Rose, orange, eucalyptus …

For the study, the researchers randomly assigned 43 older adults, aged 60-85 years, to receive either nightly exposure to essential oil scents delivered via a diffuser (n = 20; mean [SD] age, 70.1 [6.6] years) or to a sham control with only trace amounts of odorants (n = 23; mean age, 69.2 [7.1] years) for a period of 6 months.

The intervention group was exposed to a single odorant, delivered through a diffuser, for 2 hours nightly, rotating through seven pleasant aromas each week. They included rose, orange, eucalyptus, lemon, peppermint, rosemary, and lavender scents.

All participants completed a battery of tests at baseline, including the Mini-Mental State Examination (MMSE), which confirmed normal cognitive functioning. At baseline and after a 6-month follow-up, participants completed the Rey Auditory Verbal Learning Test (RAVLT) as well as three subsets of the Wechsler Adult Intelligence Scale–Third Edition (WAIS-III).

Olfactory system function was assessed using “Sniffin Sticks,” allowing the researchers to determine if olfactory enrichment enhanced olfactory performance.

Participants underwent fMRI at baseline and again at 6 months.

Brain imaging results showed a “clear, statistically significant 226% difference between enriched and control older adults in performance on the RAVLT, which evaluates learning and memory (timepoint × group interaction; F = 6.63; P = .02; Cohen’s d = 1.08; a “large effect size”).

They also found a significant change in the mean diffusivity of the left uncinate fasciculus in the enriched group compared with the controls (timepoint × group interaction; F = 4.39; P = .043; h 2 p = .101; a “medium-size effect”).

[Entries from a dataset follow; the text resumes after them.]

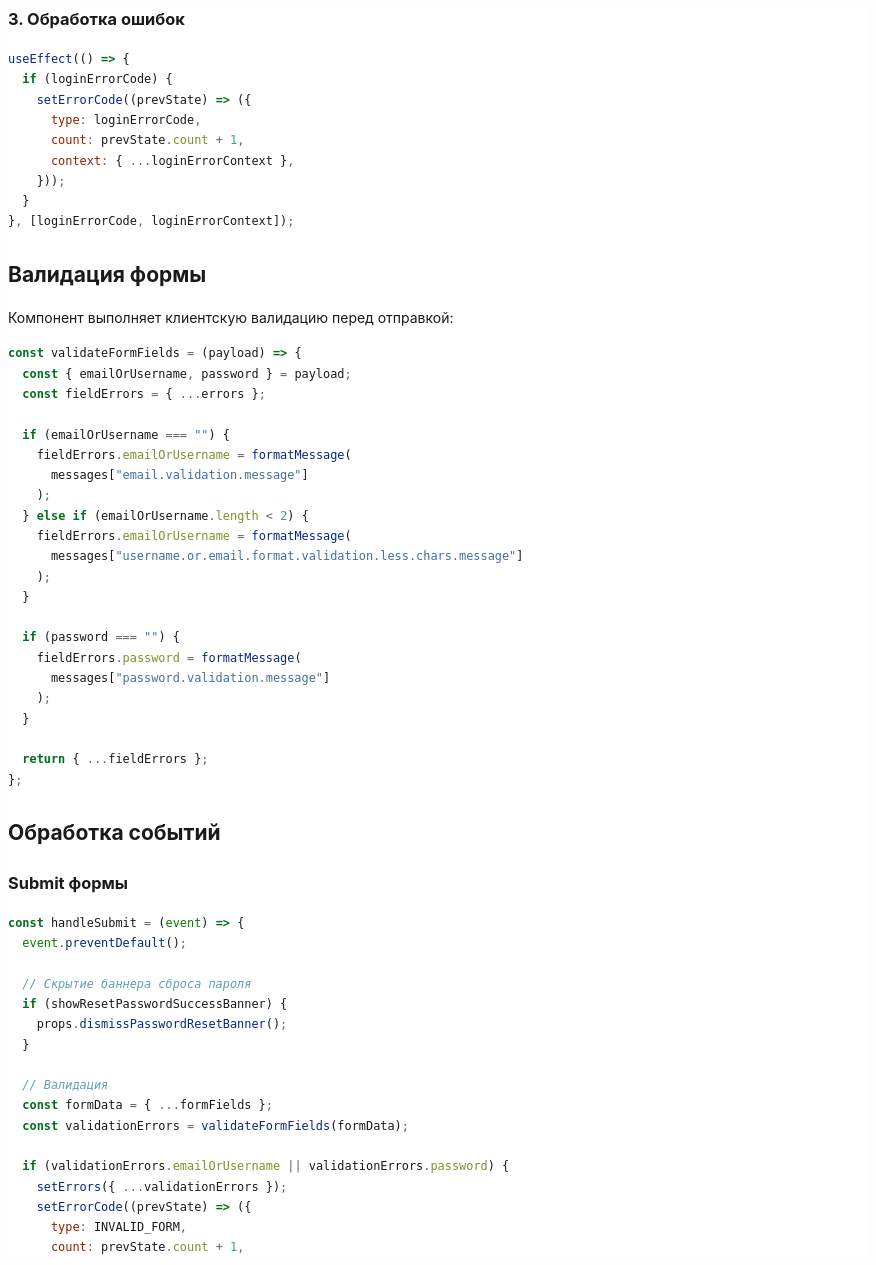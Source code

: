 ### 3. Обработка ошибок
```javascript
useEffect(() => {
  if (loginErrorCode) {
    setErrorCode((prevState) => ({
      type: loginErrorCode,
      count: prevState.count + 1,
      context: { ...loginErrorContext },
    }));
  }
}, [loginErrorCode, loginErrorContext]);
```

## Валидация формы

Компонент выполняет клиентскую валидацию перед отправкой:

```javascript
const validateFormFields = (payload) => {
  const { emailOrUsername, password } = payload;
  const fieldErrors = { ...errors };

  if (emailOrUsername === "") {
    fieldErrors.emailOrUsername = formatMessage(
      messages["email.validation.message"]
    );
  } else if (emailOrUsername.length < 2) {
    fieldErrors.emailOrUsername = formatMessage(
      messages["username.or.email.format.validation.less.chars.message"]
    );
  }
  
  if (password === "") {
    fieldErrors.password = formatMessage(
      messages["password.validation.message"]
    );
  }

  return { ...fieldErrors };
};
```

## Обработка событий

### Submit формы
```javascript
const handleSubmit = (event) => {
  event.preventDefault();
  
  // Скрытие баннера сброса пароля
  if (showResetPasswordSuccessBanner) {
    props.dismissPasswordResetBanner();
  }

  // Валидация
  const formData = { ...formFields };
  const validationErrors = validateFormFields(formData);
  
  if (validationErrors.emailOrUsername || validationErrors.password) {
    setErrors({ ...validationErrors });
    setErrorCode((prevState) => ({
      type: INVALID_FORM,
      count: prevState.count + 1,
```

The uncinate fasciculus is a “major pathway” connecting the basolateral amygdala and the entorhinal cortex to the prefrontal cortex. This pathway deteriorates in aging and in AD and “has been suggested to play a role in mediating episodic memory, language, socio-emotional processing, and selecting among competing memories during retrieval.”

No significant differences were found between the groups in olfactory ability.

Limitations of the study include its small sample size. The investigators hope the findings will “stimulate larger scale clinical trials systematically testing the therapeutic efficacy of olfactory enrichment in treating memory loss in older adults.”
 

 

 

Exciting but preliminary

Commenting for this article, Donald Wilson, PhD, professor of child and adolescent psychiatry and of neuroscience and physiology, the Child Study Center, NYU Langone Medical Center, New York, said that multiple studies have “demonstrated that problems with sense of smell are associated with and sometimes can precede other symptoms for many disorders, including AD, Parkinson’s disease, and depression.”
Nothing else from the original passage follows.